Wednesday, September 08, 2010
| Hibernation Mode |
the erratic weather just sent rain down and i'm all cuddled up in my coats and jackets, scarfs and poncho.
everyone is just minding their own business today and so am i.
can't wait for the day to end, i am so tired.
anyway so Collection 12 - Our Father's Faithfulness was launched yesterday and at the same time, the fiancé and i decided to give away the Coogi Face Mask which we bought from Korea early this year as a form of incentive to find out how our consumers and potential customers feel about Seven Dresses thus far. while this blogshop was set up entirely in obedience to God's calling, i would wanna make the best of it, personally :)
got desiree to help out for the shoot and shyness aside, i think this girl's got potential~
and don't ask me why i'm also in the shoot! ok fine, ask.
it was because our dear desiree was SUPER shy she was looking all tensed up in most of the initial shots and so i had to change into some of the clothes to accompany her, else we would never finish the shoot before the next appointment reaches the studio :/
yes i know i'm not exactly model-material even though i was a child model eons ago so pls, keep those harsh comments to yourself.

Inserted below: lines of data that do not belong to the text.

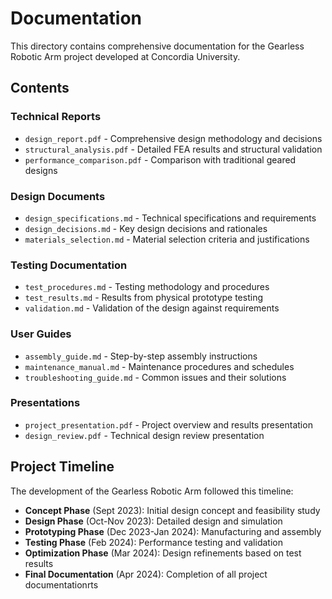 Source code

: # Documentation

This directory contains comprehensive documentation for the Gearless Robotic Arm project developed at Concordia University.

## Contents

### Technical Reports
- `design_report.pdf` - Comprehensive design methodology and decisions
- `structural_analysis.pdf` - Detailed FEA results and structural validation
- `performance_comparison.pdf` - Comparison with traditional geared designs

### Design Documents
- `design_specifications.md` - Technical specifications and requirements
- `design_decisions.md` - Key design decisions and rationales
- `materials_selection.md` - Material selection criteria and justifications

### Testing Documentation
- `test_procedures.md` - Testing methodology and procedures
- `test_results.md` - Results from physical prototype testing
- `validation.md` - Validation of the design against requirements

### User Guides
- `assembly_guide.md` - Step-by-step assembly instructions
- `maintenance_manual.md` - Maintenance procedures and schedules
- `troubleshooting_guide.md` - Common issues and their solutions

### Presentations
- `project_presentation.pdf` - Project overview and results presentation
- `design_review.pdf` - Technical design review presentation

## Project Timeline

The development of the Gearless Robotic Arm followed this timeline:
- **Concept Phase** (Sept 2023): Initial design concept and feasibility study
- **Design Phase** (Oct-Nov 2023): Detailed design and simulation
- **Prototyping Phase** (Dec 2023-Jan 2024): Manufacturing and assembly
- **Testing Phase** (Feb 2024): Performance testing and validation
- **Optimization Phase** (Mar 2024): Design refinements based on test results
- **Final Documentation** (Apr 2024): Completion of all project documentationrts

♥ this flora sundress is one of my personal favourites; fabulous cutting
♥ ooo this piece (and the black version) is exlcusive to Seven Dresses
♥ another one of my favorites - look how cute she is
♥ this is the fiancé's pick - something that guys would love their girls to wear?
Friday, September 03, 2010
| NEW |
and now, this is what i've been up to...
♥ stuffed squid
made dinner for the family yesterday and felt super unappreciated :(
it wasn't that the food wasn't delicious but i guess i wasn't exactly expecting that kinda response either.
nevertheless, the fiancé you know is super supportive and thinks the WORLD of whatever i cook to be delicious so i'm thankful for him ♥
right now, i just hope that the process of manufacturing our 2nd dress will not meet any more obstacles than it already has.
Friday, August 13, 2010
| Signs |
left my ez-link card in the box meant for a friend and ended up using coins and buying the single fare card; forgot my office keys; got an odd feeling that i may have also forgotten to switch off the lights before i left office yesterday too. are these signs of old-age?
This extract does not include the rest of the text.